Try it >> Can you quote the lines below exactly, starting at the line with "- Learn about [Microsoft" and going through the last one?

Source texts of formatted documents
↓

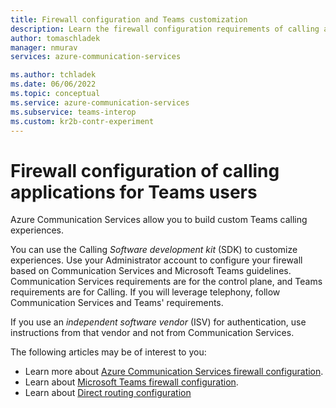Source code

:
 ```yaml
---
title: Firewall configuration and Teams customization
description: Learn the firewall configuration requirements of calling applications for Teams users.
author: tomaschladek
manager: nmurav
services: azure-communication-services

ms.author: tchladek
ms.date: 06/06/2022
ms.topic: conceptual
ms.service: azure-communication-services
ms.subservice: teams-interop
ms.custom: kr2b-contr-experiment
---
```


# Firewall configuration of calling applications for Teams users

Azure Communication Services allow you to build custom Teams calling experiences.

You can use the Calling *Software development kit* (SDK) to customize experiences. Use your Administrator account to configure your firewall based on Communication Services and Microsoft Teams guidelines. Communication Services requirements are for the control plane, and Teams requirements are for Calling. If you will leverage telephony, follow Communication Services and Teams' requirements.

If you use an *independent software vendor* (ISV) for authentication, use instructions from that vendor and not from Communication Services.

The following articles may be of interest to you:

- Learn more about [Azure Communication Services firewall configuration](../voice-video-calling/network-requirements.md).
- Learn about [Microsoft Teams firewall configuration](/microsoft-365/enterprise/urls-and-ip-address-ranges?view=o365-worldwide&preserve-view=true#skype-for-business-online-and-microsoft-teams).
- Learn about [Direct routing configuration](../telephony/direct-routing-infrastructure.md)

↑

Exercise result >>
- Learn about [Microsoft Teams firewall configuration](/microsoft-365/enterprise/urls-and-ip-address-ranges?view=o365-worldwide&preserve-view=true#skype-for-business-online-and-microsoft-teams).
- Learn about [Direct routing configuration](../telephony/direct-routing-infrastructure.md)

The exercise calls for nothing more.